Über ein Jahrzehnt ­haben Sie selber sehr ­intensiv trainiert. Was sagt Ihr Körper nach dem Rücktritt dazu, haben Sie das Training jetzt auf null runter­gefahren?

Gleich nach der Saison habe ich zwei Wochen gar nichts gemacht. Aber das war im Sommer meist so. Mittlerweile bin ich schon lange wieder am Trainieren. Es ist einfacher, den Fitnessstand zu halten, als später wieder alles von neu aufzubauen. Genetisch bedingt hilft mir zudem mein Körperbau, damit ich mir keine Figursorgen machen muss.

Wenn es um die Fitness so gut bestellt ist, besteh auch die Möglichkeit auf ein schnelles Comeback im Notfall?

Es gibt genug Beispiele von Comebacks, die nicht positiv verlaufen sind.
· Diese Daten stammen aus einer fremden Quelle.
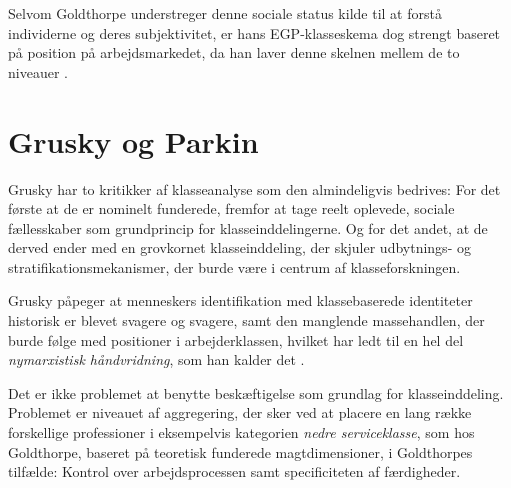 Selvom Goldthorpe understreger denne sociale status kilde til at forstå individerne og deres subjektivitet, er hans EGP-klasseskema dog strengt baseret på position på arbejdsmarkedet, da han laver denne skelnen mellem de to niveauer \parencite[95]{Harrits2014}. 


\section{Grusky og Parkin \label{gruskyogparkin}}

Grusky har to kritikker af klasseanalyse som den almindeligvis bedrives: For det første at de er nominelt funderede, fremfor at tage reelt oplevede, sociale fællesskaber som grundprincip for klasseinddelingerne. Og for det andet, at de derved ender med en grovkornet klasseinddeling, der skjuler udbytnings- og stratifikationsmekanismer, der burde være i centrum af klasseforskningen. 


Grusky påpeger at menneskers identifikation med klassebaserede identiteter historisk er blevet svagere og svagere, samt den manglende massehandlen, der burde følge med positioner i arbejderklassen, hvilket har ledt til en hel del \emph{nymarxistisk håndvridning}, som han kalder det \parencite[205]{Grusky2001}. 

Det er ikke problemet at benytte beskæftigelse som grundlag for klasseinddeling. Problemet er niveauet af aggregering, der sker ved at placere en lang række forskellige professioner i eksempelvis kategorien \emph{nedre serviceklasse}, som hos Goldthorpe, baseret på teoretisk funderede magtdimensioner, i Goldthorpes tilfælde: Kontrol over arbejdsprocessen samt specificiteten af færdigheder. 

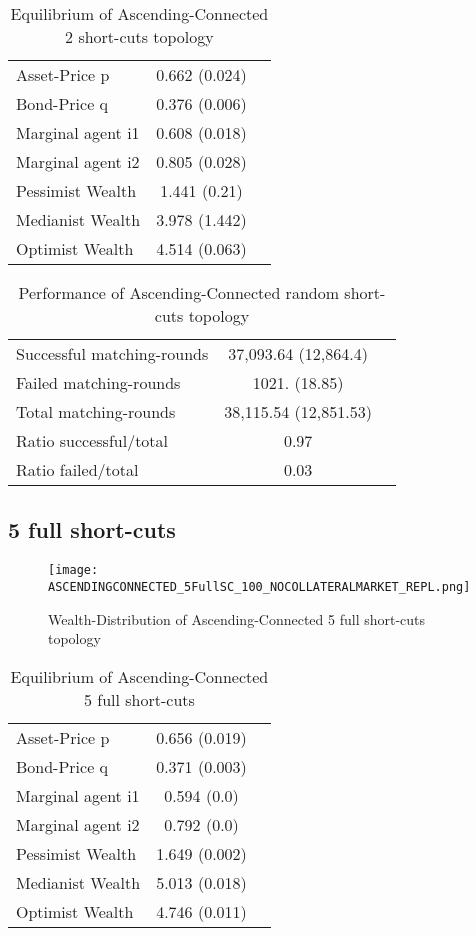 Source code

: \documentclass[Bachelorarbeit.tex]{subfiles}
\begin{document}
\begin{table}[H]
	\caption{Equilibrium of Ascending-Connected 2 short-cuts topology}
	\centering
	\begin{tabular} { l c r }
		\hline
		Asset-Price p & 0.662 (0.024) \\
		Bond-Price q & 0.376 (0.006) \\
		Marginal agent i1 & 0.608 (0.018) \\
		Marginal agent i2 & 0.805 (0.028) \\
		\hline
		Pessimist Wealth & 1.441 (0.21) \\
		Medianist Wealth & 3.978 (1.442) \\
		Optimist Wealth & 4.514 (0.063) \\
		\hline
	\end{tabular}
\end{table} 

\begin{table}[H]
	\caption{Performance of Ascending-Connected random short-cuts topology}
	\centering
	\begin{tabular} { l c r }
		\hline
		Successful matching-rounds& 37,093.64 (12,864.4) \\
		Failed matching-rounds & 1021. (18.85) \\
		Total matching-rounds & 38,115.54 (12,851.53) \\
		\hline
		Ratio successful/total & 0.97 \\
		Ratio failed/total & 0.03 \\
		\hline
	\end{tabular}
\end{table}

\subsection{5 full short-cuts}
\begin{figure}[H]
	\centering
  \texttt{[image: ASCENDINGCONNECTED\_5FullSC\_100\_NOCOLLATERALMARKET\_REPL.png]}
	\caption{Wealth-Distribution of Ascending-Connected 5 full short-cuts topology}
	\label{fig:wealth_ASCENDINGCONNECTED_5FullSC_100_NOCOLLATERALMARKET_REPL}
\end{figure}

\begin{table}[H]
	\caption{Equilibrium of Ascending-Connected 5 full short-cuts}
	\centering
	\begin{tabular} { l c r }
		\hline
		Asset-Price p & 0.656 (0.019) \\
		Bond-Price q & 0.371 (0.003) \\
		Marginal agent i1 & 0.594 (0.0) \\
		Marginal agent i2 & 0.792 (0.0) \\
		\hline
		Pessimist Wealth & 1.649 (0.002) \\
		Medianist Wealth & 5.013 (0.018) \\
		Optimist Wealth & 4.746 (0.011) \\
		\hline
	\end{tabular}
\end{table} 
\end{document}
Und als Sportlicher Leiter kann ich einem Spieler nicht sagen, was er falsch macht, und dann plötzlich wieder auf dem Platz neben ihm stehen.

Und allenfalls in einer unteren Liga?

Für den ersten Moment ist das völlig ausgeschlossen. Vielleicht sieht das in einem halben Jahr anders aus, und ich stelle fest, dass ich Handball in meinem Leben unbedingt brauche. Aber vorerst sicher nicht.